Her Current Dog, Wrigley, is a blonde, has been to a training camp for 2 weeks and is very energetic and a bit crazy-he is 4 years old now.


----------



## Maggies mom (Jan 6, 2006)

I have 3 red heads and a blonde.... My 1 red female can do circles around my 2 red males, BUT my blonde female puts my redheads to shame in the energy level! There isnt a off button for her, she just keeps going and going....


----------



## tgolike1 (Feb 6, 2010)

I have a question then. I am disabled, and am going to be getting a golden retriever in April to train as a service dog to take over for my current service dog who is lab/golden cross. I love the looks of the darker red goldens, but with my disabilities, should I instead try to find a lighter colored golden from light colored parents?


----------



## tgolike1 (Feb 6, 2010)

or I guess I should look for more conformation lines than hunting lines, or no?


----------



## goldensrbest (Dec 20, 2007)

The one dark red i had, was not, about the same as mine lighter ones, where in southern, in., are you?


----------



## lgnutah (Feb 26, 2007)

Brooks is a laid back type golden, and is blonde. BTW, don't know how people could mistake a Golden for an Irish Setter (even if the Golden is a dark Golden). The line of the neck in the setter is completely different (among other things)


----------



## Sally's Mom (Sep 20, 2010)

If you are looking for a service dog, I think a dog with some "oomph" would be better. My first golden was totally show lines and while she did well in obedience, she was very laid back. My second golden was from show and working lines and had tons of get up and go.
That dog was so much easier to train and show because I didn't have to light a candle under her rear... I found that is is easier to tone down a "zippy" dog than jazz up a calm dog. Incidentally both were golden in color, not light or dark.


----------



## Maggies mom (Jan 6, 2006)

I have 3 red heads and a blonde... 1 of my redheads(Female) is high energy and then my blonde(Female) put the redhead to shame in the energy level.


----------



## paula bedard (Feb 5, 2008)

My Sam, a red boy, was so mellow that we joked he could have been a bear rug. Ike, who was a cream puppy, has darkened up a bit to a medium gold and is much livelier than Sam ever was. He's just turned 4 and is still as puppyish as ever.


----------



## Jax's Mom (Oct 16, 2009)

My red-head is the most active of the bunch. Boone is still very young and so his energy level matches hers now, but Jax is mellow and loves his relaxin time!


----------



## crayola_sky (Jan 18, 2011)

very interesting topic..good for a pre adopter to read too 

on a sorta related topic..i always thought the ginger cats were a little more wacky and active then non gingers..i specificly looked for an orange one last year because i wanted to fill the wacky void my last left. oh boy did he ever exceed that wackyness..


----------



## Loisiana (Jul 29, 2009)

Nothing to do with color but just a warning: if you contact a breeder well known for breeding high energy dogs and she repeatedly tells (warns) you that this litter in particular is going to be high energy, you should probably listen to her a little closer :uhoh: 

Then when someone else says "oh I knew the grandmother of that litter, she was _really _full of energy. She would jump her six foot tall kennel run," that is your cue to either run the other way or start taking lots and lots of vitamins before you pick up the pup. :

I went with the vitamins. I keep adding new ones every month :bowl:


----------



## GoldenSail (Dec 30, 2008)

tgolike1 said:


> I have a question then. I am disabled, and am going to be getting a golden retriever in April to train as a service dog to take over for my current service dog who is lab/golden cross. I love the looks of the darker red goldens, but with my disabilities, should I instead try to find a lighter colored golden from light colored parents?

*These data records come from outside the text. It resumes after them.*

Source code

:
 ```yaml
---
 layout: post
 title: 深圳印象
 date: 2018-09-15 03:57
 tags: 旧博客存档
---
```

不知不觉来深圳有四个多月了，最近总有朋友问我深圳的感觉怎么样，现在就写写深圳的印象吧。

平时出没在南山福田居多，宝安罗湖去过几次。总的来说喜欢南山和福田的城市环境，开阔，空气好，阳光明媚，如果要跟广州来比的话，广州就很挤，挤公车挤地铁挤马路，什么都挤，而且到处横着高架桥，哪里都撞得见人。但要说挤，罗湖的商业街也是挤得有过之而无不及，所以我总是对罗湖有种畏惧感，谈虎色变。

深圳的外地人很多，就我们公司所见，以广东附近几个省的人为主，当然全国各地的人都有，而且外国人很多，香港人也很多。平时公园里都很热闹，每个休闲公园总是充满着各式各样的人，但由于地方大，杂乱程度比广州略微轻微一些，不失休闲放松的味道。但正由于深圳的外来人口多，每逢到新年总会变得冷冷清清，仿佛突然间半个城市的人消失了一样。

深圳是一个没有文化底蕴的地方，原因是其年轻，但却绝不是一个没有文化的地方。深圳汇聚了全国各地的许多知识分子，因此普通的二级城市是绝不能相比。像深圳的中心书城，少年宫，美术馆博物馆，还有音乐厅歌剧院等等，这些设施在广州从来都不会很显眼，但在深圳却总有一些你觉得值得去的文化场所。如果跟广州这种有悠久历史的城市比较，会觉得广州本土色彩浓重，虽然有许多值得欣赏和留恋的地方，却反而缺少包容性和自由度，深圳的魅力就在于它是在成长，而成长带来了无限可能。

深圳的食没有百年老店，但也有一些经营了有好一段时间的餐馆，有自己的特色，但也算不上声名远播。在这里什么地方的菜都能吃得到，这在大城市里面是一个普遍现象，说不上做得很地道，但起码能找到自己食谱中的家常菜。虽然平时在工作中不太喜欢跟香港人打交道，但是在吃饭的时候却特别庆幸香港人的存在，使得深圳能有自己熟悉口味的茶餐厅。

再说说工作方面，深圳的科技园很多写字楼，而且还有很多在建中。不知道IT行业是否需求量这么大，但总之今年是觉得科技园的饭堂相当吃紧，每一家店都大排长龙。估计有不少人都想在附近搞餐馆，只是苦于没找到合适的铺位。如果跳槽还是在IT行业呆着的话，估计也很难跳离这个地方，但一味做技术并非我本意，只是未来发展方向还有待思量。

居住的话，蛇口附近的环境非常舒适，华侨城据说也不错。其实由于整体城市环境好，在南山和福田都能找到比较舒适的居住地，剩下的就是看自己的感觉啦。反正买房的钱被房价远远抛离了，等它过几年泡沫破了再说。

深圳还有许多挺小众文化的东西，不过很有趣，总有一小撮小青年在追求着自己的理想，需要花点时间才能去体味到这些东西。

Personally I think you should find the dog with the right temperament and not look at color. It really takes a special kind of dog to become a good service dog.


----------



## GoldenSail (Dec 30, 2008)

My show-bred blonde girl is a lot of dog. She's has lots of drive, motivation and energy and I love it. My friend has a redder golden who is a bit of a couch potato  (show bred too)


----------



## Megora (Jun 7, 2010)

I thought about this thread this past weekend when I went to a local show with my Jacks... 

We were standing on the side watching the goldens showing and I chit-chatted with a few people there. Of course Jacks was snuggling up to everyone for hugs. 

As always, people stop and start telling me about the golden retrievers they had or used to have. 

And...

One person huggling Jacks told me about their red golden they used to have... that was about the same color as my Jacks. 

! 

*laughs* 

I didn't correct the woman, but I did wonder if she was color blind. Or if I was.


----------